The former Ferrari executive is still seen by many in the paddock as pro-Ferrari, and such sentiment was repeated following Sebastian Vettel’s relatively light punishment for dangerous driving in Baku, which was upheld by the FIA with no further punishment. Todt told SkySports that the penalty was severe enough, but a similar incident in the future would warrant harsher penalties.
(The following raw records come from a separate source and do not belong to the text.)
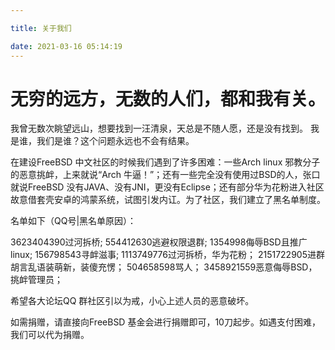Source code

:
 ```yaml
---

title: 关于我们

date: 2021-03-16 05:14:19
---
```


#   无穷的远方，无数的人们，都和我有关。


我曾无数次眺望远山，想要找到一汪清泉，天总是不随人愿，还是没有找到。
我是谁，我们是谁？这个问题永远也不会有结果。

在建设FreeBSD 中文社区的时候我们遇到了许多困难：一些Arch linux 邪教分子的恶意挑衅，上来就说“Arch 牛逼！”；还有一些完全没有使用过BSD的人，张口就说FreeBSD 没有JAVA、没有JNI，更没有Eclipse；还有部分华为花粉进入社区故意借套壳安卓的鸿蒙系统，试图引发内讧。为了社区，我们建立了黑名单制度。

名单如下（QQ号|黑名单原因）：

3623404390过河拆桥;
554412630逃避权限退群;
1354998侮辱BSD且推广linux;
156798543寻衅滋事;
1113749776过河拆桥，华为花粉；
2151722905进群胡言乱语装萌新，装傻充愣；
504658598骂人；
3458921559恶意侮辱BSD，挑衅管理员；

希望各大论坛QQ 群社区引以为戒，小心上述人员的恶意破坏。

如需捐赠，请直接向FreeBSD 基金会进行捐赠即可，10刀起步。如遇支付困难，我们可以代为捐赠。
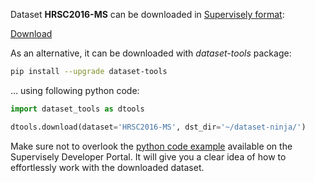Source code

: Dataset **HRSC2016-MS** can be downloaded in [Supervisely format](https://developer.supervisely.com/api-references/supervisely-annotation-json-format):

 [Download](https://assets.supervisely.com/remote/eyJsaW5rIjogImZzOi8vYXNzZXRzLzI1MDVfSFJTQzIwMTYtTVMvaHJzYzIwMTYtbXMtRGF0YXNldE5pbmphLnRhciIsICJzaWciOiAiaVloR0VnZUxaSnZNT3JWSGk5TVpxekpmdk10OTR6ZzZhS0ZRcmJQOFVzYz0ifQ==)

As an alternative, it can be downloaded with *dataset-tools* package:
``` bash
pip install --upgrade dataset-tools
```

... using following python code:
``` python
import dataset_tools as dtools

dtools.download(dataset='HRSC2016-MS', dst_dir='~/dataset-ninja/')
```
Make sure not to overlook the [python code example](https://developer.supervisely.com/getting-started/python-sdk-tutorials/iterate-over-a-local-project) available on the Supervisely Developer Portal. It will give you a clear idea of how to effortlessly work with the downloaded dataset.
Mere months after that pro-Ferrari judgment, Todt is threatening to come down hard on Ferrari, even going as far as to say that he was against Ferrari’s veto during the last Concorde negotiations in 2013. He recalled the following to Motorsport Magazine:
"“I remember it was a meeting in the FIA headquarters. It was the commercial rights holder [Bernie Ecclestone]. All the teams were there. And I asked what is the position of the veto for Ferrari. They said ‘it was fine for us’. So it would have been inappropriate for me alone to say that I was against the veto right to Ferrari. The only thing we modified was the wording of it.”"
However, even then, the former Ferrari team boss was still hesitant to voice his denouncement of Ferrari’s power in F1, so why start now? Why make it official now with the season so close? Because now it works in his favor and the Ferrari team that Todt left in 2009 is the same one he’s battling, so why give your opponent ammunition if you don’t have to?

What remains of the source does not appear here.